As we can see we specified where the schemas are placed within the project by using the sourceDirectory configuration. By using the outputDirectory configuration we specify where the generated classes will be placed.

By running on maven mvn generate-sources the class RequestMetric will be generated.

Let’s create and read an avro file.

import com.egkatzioura.avro.model.RequestMetric;
import org.apache.avro.file.DataFileReader;
import org.apache.avro.file.DataFileWriter;
import org.apache.avro.io.DatumReader;
import org.apache.avro.specific.SpecificDatumReader;
import org.apache.avro.specific.SpecificDatumWriter;

import java.io.File;
import java.io.IOException;


public class Application {

    public static void main(String[] args) throws IOException {
        RequestMetric a = new RequestMetric();
        a.setEndpoint("/a");
        a.setStatus(200);
        a.setCreatedAt(System.currentTimeMillis());

        RequestMetric b = new RequestMetric();
        b.setEndpoint("/b");
        b.setStatus(201);
        b.setCreatedAt(System.currentTimeMillis());

        File file = new File("metric.avro");

        SpecificDatumWriter<RequestMetric> datumWriter = new SpecificDatumWriter<>(RequestMetric.class);

        try(DataFileWriter<RequestMetric> dataFileWriter = new DataFileWriter<>(datumWriter)) {
            dataFileWriter.create(a.getSchema(), file);
            dataFileWriter.append(a);
            dataFileWriter.append(b);
        }

        DatumReader<RequestMetric> datumReader = new SpecificDatumReader<>(RequestMetric.class);
        DataFileReader<RequestMetric> dataFileReader = new DataFileReader<>(file, datumReader);
        RequestMetric requestMetric= null;
        while (dataFileReader.hasNext()) {
            requestMetric = dataFileReader.next(requestMetric);
            System.out.println(requestMetric);
        }

    }
}

We did write the Avro file and also we read from it. We don’t have to serialize our data into a file we can also do so in memory.

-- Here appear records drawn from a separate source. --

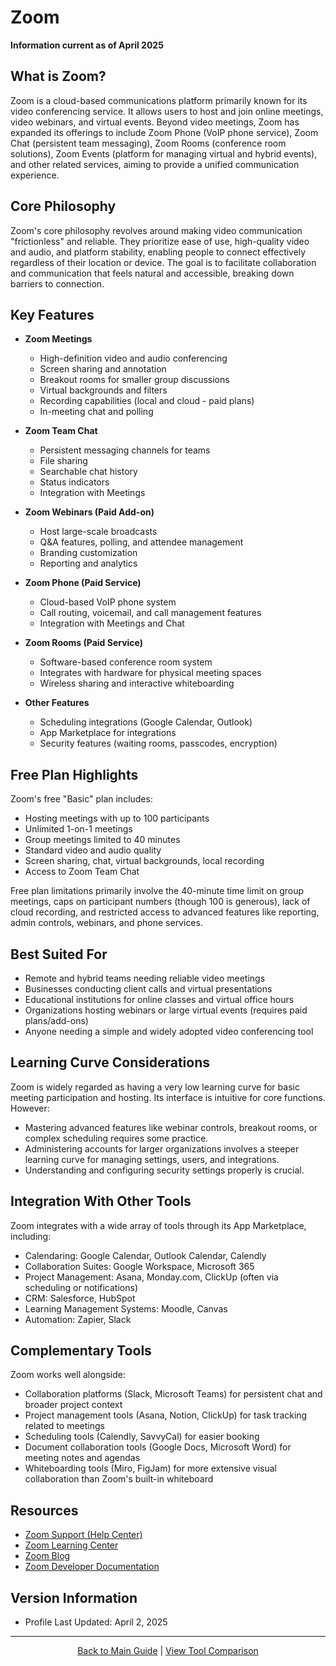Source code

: # Zoom

**Information current as of April 2025**

## What is Zoom?

Zoom is a cloud-based communications platform primarily known for its video conferencing service. It allows users to host and join online meetings, video webinars, and virtual events. Beyond video meetings, Zoom has expanded its offerings to include Zoom Phone (VoIP phone service), Zoom Chat (persistent team messaging), Zoom Rooms (conference room solutions), Zoom Events (platform for managing virtual and hybrid events), and other related services, aiming to provide a unified communication experience.

## Core Philosophy

Zoom's core philosophy revolves around making video communication "frictionless" and reliable. They prioritize ease of use, high-quality video and audio, and platform stability, enabling people to connect effectively regardless of their location or device. The goal is to facilitate collaboration and communication that feels natural and accessible, breaking down barriers to connection.

## Key Features

- **Zoom Meetings**
  - High-definition video and audio conferencing
  - Screen sharing and annotation
  - Breakout rooms for smaller group discussions
  - Virtual backgrounds and filters
  - Recording capabilities (local and cloud - paid plans)
  - In-meeting chat and polling

- **Zoom Team Chat**
  - Persistent messaging channels for teams
  - File sharing
  - Searchable chat history
  - Status indicators
  - Integration with Meetings

- **Zoom Webinars (Paid Add-on)**
  - Host large-scale broadcasts
  - Q&A features, polling, and attendee management
  - Branding customization
  - Reporting and analytics

- **Zoom Phone (Paid Service)**
  - Cloud-based VoIP phone system
  - Call routing, voicemail, and call management features
  - Integration with Meetings and Chat

- **Zoom Rooms (Paid Service)**
  - Software-based conference room system
  - Integrates with hardware for physical meeting spaces
  - Wireless sharing and interactive whiteboarding

- **Other Features**
  - Scheduling integrations (Google Calendar, Outlook)
  - App Marketplace for integrations
  - Security features (waiting rooms, passcodes, encryption)

## Free Plan Highlights

Zoom's free "Basic" plan includes:
- Hosting meetings with up to 100 participants
- Unlimited 1-on-1 meetings
- Group meetings limited to 40 minutes
- Standard video and audio quality
- Screen sharing, chat, virtual backgrounds, local recording
- Access to Zoom Team Chat

Free plan limitations primarily involve the 40-minute time limit on group meetings, caps on participant numbers (though 100 is generous), lack of cloud recording, and restricted access to advanced features like reporting, admin controls, webinars, and phone services.

## Best Suited For

- Remote and hybrid teams needing reliable video meetings
- Businesses conducting client calls and virtual presentations
- Educational institutions for online classes and virtual office hours
- Organizations hosting webinars or large virtual events (requires paid plans/add-ons)
- Anyone needing a simple and widely adopted video conferencing tool

## Learning Curve Considerations

Zoom is widely regarded as having a very low learning curve for basic meeting participation and hosting. Its interface is intuitive for core functions. However:
- Mastering advanced features like webinar controls, breakout rooms, or complex scheduling requires some practice.
- Administering accounts for larger organizations involves a steeper learning curve for managing settings, users, and integrations.
- Understanding and configuring security settings properly is crucial.

## Integration With Other Tools

Zoom integrates with a wide array of tools through its App Marketplace, including:
- Calendaring: Google Calendar, Outlook Calendar, Calendly
- Collaboration Suites: Google Workspace, Microsoft 365
- Project Management: Asana, Monday.com, ClickUp (often via scheduling or notifications)
- CRM: Salesforce, HubSpot
- Learning Management Systems: Moodle, Canvas
- Automation: Zapier, Slack

## Complementary Tools

Zoom works well alongside:
- Collaboration platforms (Slack, Microsoft Teams) for persistent chat and broader project context
- Project management tools (Asana, Notion, ClickUp) for task tracking related to meetings
- Scheduling tools (Calendly, SavvyCal) for easier booking
- Document collaboration tools (Google Docs, Microsoft Word) for meeting notes and agendas
- Whiteboarding tools (Miro, FigJam) for more extensive visual collaboration than Zoom's built-in whiteboard

## Resources

- [Zoom Support (Help Center)](https://support.zoom.us/hc/en-us)
- [Zoom Learning Center](https://learning.zoom.us/)
- [Zoom Blog](https://blog.zoom.us/)
- [Zoom Developer Documentation](https://developers.zoom.us/)

## Version Information

- Profile Last Updated: April 2, 2025

---

<p align="center"><a href="../README.md">Back to Main Guide</a> | <a href="../comparison-tables/tool-comparison.md">View Tool Comparison</a></p>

package com.egkatzioura.avro;

import com.egkatzioura.avro.model.RequestMetric;
import org.apache.avro.file.DataFileReader;
import org.apache.avro.file.DataFileWriter;
import org.apache.avro.io.*;
import org.apache.avro.specific.SpecificDatumReader;
import org.apache.avro.specific.SpecificDatumWriter;

import java.io.*;


public class InMemoryExample {

    public static void main(String[] args) throws IOException {
        RequestMetric a = new RequestMetric();
        a.setEndpoint("/a");
        a.setStatus(200);
        a.setCreatedAt(System.currentTimeMillis());

        RequestMetric b = new RequestMetric();
        b.setEndpoint("/b");
        b.setStatus(201);
        b.setCreatedAt(System.currentTimeMillis());

        ByteArrayOutputStream outputStream = new ByteArrayOutputStream();
        Encoder encoder = EncoderFactory.get().directBinaryEncoder(outputStream, null);
        SpecificDatumWriter<RequestMetric> datumWriter = new SpecificDatumWriter<>(RequestMetric.class);

        datumWriter.write(a, encoder);
        datumWriter.write(b, encoder);
        encoder.flush();

        outputStream.close();
        byte[] bytes = outputStream.toByteArray();

        DatumReader<RequestMetric> datumReader = new SpecificDatumReader<>(RequestMetric.class);

        datumReader.setSchema(a.getSchema());


        try(ByteArrayInputStream inputStream = new ByteArrayInputStream(bytes)) {
            Decoder decoder = DecoderFactory.get().directBinaryDecoder(inputStream, null);

            while(true){
                try {
                    RequestMetric record = datumReader.read(null, decoder);
                    System.out.println(record);
                } catch (EOFException eof) {
                    break;
                }
            }
        }
    }

}

That’s all for now, we specified an Avro schema, generated the model and read and wrote Avro records.